During AIDS Awareness at my college, I spoke with apathetic and overwhelmed students. “What’s the point in caring?” somebody asked, “If I can’t do anything about it?” The question tormented me, and I finally addressed the student body: “In some ways, the world is so fragmented that the very idea of attempting to put the tiny shards back together again seems like an impossible, life-draining task. But if I can put together a very small piece, and you put together a very small piece, and my neighbor decides to put together a small piece, then we’ll have a larger piece, and that piece can be placed with another one its size and so on until an entire corner of the shattered stained glass is pieced together again. And when the light shines through, casting waves of multicolored light, others will see its beauty and want to be a part of it, even if a small piece. Of course if you try to put the glass together again in one gigantic effort, it will fail. People would get exhausted and burned by those who mock their efforts. Restoration is a process and it takes more than a select group of individuals.”

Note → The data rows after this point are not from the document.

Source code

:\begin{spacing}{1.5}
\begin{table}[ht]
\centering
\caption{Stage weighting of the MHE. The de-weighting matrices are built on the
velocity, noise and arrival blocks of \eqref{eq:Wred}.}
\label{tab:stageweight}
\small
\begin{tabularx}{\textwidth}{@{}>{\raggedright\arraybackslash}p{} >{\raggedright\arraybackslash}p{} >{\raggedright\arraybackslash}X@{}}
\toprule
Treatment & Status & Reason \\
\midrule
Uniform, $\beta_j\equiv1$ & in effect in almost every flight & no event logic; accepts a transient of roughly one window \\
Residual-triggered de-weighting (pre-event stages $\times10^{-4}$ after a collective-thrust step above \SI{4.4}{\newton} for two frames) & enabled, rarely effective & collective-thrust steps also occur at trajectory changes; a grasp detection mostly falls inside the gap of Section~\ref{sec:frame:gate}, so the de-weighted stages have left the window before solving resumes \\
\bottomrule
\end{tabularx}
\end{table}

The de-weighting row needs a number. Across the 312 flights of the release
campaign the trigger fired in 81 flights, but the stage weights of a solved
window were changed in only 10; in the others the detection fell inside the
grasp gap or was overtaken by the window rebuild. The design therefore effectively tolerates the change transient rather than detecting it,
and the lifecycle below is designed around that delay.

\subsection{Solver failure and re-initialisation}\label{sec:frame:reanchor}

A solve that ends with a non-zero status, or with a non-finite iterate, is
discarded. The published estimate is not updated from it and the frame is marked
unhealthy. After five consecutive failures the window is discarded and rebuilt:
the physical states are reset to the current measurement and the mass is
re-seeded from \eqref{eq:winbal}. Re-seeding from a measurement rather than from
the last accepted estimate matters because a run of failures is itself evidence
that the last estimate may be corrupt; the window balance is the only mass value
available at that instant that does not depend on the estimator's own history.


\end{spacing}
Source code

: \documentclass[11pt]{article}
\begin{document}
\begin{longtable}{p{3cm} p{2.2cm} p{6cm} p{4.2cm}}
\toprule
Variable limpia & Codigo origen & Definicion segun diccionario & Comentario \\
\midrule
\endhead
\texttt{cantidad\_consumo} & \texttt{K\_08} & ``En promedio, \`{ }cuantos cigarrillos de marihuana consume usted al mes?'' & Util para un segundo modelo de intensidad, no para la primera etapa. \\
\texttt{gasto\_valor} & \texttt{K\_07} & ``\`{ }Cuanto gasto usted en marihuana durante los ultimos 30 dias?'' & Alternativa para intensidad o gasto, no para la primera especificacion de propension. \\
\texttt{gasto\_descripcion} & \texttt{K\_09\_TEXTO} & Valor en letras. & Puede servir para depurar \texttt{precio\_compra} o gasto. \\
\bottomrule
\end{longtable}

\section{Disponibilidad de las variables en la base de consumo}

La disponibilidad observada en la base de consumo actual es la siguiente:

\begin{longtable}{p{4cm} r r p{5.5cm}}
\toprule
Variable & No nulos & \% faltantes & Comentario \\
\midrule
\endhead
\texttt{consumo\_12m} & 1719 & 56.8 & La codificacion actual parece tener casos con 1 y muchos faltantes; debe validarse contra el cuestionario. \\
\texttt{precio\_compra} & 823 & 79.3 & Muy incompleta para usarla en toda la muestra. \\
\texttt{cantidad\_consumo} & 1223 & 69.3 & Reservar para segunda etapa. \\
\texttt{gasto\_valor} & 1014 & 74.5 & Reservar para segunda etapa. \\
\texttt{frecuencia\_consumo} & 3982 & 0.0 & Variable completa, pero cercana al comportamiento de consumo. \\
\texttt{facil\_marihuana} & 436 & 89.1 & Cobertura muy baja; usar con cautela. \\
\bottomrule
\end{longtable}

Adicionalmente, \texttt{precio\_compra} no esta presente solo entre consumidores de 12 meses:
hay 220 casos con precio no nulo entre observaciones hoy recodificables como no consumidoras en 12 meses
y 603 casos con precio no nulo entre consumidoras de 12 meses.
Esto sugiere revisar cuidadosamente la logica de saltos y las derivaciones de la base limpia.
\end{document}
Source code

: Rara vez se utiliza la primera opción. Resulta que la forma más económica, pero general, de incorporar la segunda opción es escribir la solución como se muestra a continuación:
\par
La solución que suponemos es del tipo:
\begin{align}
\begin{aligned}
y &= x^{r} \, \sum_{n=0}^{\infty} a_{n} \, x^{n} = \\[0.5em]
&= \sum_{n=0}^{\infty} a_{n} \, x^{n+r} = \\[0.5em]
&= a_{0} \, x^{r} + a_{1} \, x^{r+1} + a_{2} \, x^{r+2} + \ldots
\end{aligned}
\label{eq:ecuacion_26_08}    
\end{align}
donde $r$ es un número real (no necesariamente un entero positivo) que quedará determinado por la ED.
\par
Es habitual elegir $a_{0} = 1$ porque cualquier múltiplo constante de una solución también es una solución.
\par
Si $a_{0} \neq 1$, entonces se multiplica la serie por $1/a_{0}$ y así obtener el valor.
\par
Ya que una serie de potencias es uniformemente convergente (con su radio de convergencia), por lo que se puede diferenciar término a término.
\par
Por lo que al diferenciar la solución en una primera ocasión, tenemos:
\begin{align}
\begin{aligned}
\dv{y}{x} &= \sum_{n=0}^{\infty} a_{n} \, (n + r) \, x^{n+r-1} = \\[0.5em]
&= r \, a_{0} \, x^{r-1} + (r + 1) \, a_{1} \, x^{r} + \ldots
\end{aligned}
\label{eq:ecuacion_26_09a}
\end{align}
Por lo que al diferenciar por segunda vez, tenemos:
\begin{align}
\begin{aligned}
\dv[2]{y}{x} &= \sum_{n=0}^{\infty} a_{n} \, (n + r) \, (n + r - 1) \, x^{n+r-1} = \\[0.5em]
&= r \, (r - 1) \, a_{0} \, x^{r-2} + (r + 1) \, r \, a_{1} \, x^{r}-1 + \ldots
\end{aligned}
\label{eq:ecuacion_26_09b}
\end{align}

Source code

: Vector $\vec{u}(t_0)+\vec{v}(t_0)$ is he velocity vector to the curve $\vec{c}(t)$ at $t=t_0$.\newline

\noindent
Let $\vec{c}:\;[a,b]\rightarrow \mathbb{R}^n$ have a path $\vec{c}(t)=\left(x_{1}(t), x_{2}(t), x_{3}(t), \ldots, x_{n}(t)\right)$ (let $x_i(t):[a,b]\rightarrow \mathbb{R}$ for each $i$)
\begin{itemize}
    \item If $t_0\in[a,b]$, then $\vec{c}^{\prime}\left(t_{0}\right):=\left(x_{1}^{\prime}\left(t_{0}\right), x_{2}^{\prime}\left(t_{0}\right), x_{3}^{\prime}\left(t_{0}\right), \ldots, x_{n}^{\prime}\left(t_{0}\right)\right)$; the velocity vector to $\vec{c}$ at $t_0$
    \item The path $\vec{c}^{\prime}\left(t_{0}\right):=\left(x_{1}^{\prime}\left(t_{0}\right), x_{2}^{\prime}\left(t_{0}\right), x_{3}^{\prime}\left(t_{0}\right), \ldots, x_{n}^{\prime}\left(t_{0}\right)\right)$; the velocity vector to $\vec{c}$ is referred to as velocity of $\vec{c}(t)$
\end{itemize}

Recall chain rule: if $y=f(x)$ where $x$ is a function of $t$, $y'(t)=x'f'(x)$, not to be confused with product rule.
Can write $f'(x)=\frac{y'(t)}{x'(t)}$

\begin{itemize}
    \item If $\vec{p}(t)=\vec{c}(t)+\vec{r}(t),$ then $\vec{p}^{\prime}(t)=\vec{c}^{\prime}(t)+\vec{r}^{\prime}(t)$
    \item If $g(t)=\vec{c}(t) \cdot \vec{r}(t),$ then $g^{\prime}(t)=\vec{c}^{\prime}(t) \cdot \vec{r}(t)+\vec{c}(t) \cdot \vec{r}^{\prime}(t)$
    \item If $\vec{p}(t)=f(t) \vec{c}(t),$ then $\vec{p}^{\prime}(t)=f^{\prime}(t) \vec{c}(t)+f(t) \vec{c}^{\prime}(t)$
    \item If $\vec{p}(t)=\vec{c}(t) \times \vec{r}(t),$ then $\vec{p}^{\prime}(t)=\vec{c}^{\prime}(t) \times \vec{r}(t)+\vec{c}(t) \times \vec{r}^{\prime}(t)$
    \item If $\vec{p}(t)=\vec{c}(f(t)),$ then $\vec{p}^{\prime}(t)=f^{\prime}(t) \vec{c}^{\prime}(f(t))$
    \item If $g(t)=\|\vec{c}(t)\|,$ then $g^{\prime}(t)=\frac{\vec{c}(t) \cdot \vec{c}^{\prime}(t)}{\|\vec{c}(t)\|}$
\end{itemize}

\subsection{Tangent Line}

Sure, this world is a cynical place. Despite irony and cynicism, however, there are still ribbons of idealism and hope and love. I still dare to think that a single person can change his or her surrounding world. The power of potential that each one of us has is mind-staggering, and if there is one hope I have for this new year, it is for you all to realize the power you have to change your corner of the world, to minister to those who are hurting, and to give a voice to those who have none. Henry David Thoreau wrote, “It is something to be able to paint a particular picture, or to carve a statue, and so to make a few objects beautiful; but it is far more glorious to carve and paint the very atmosphere and medium through which we look, which morally we can do. To affect the quality of the day, that is the highest of arts.” Let’s affect the quality of the day, and together we can take steps to make SE Portland – and the greater world – a better place.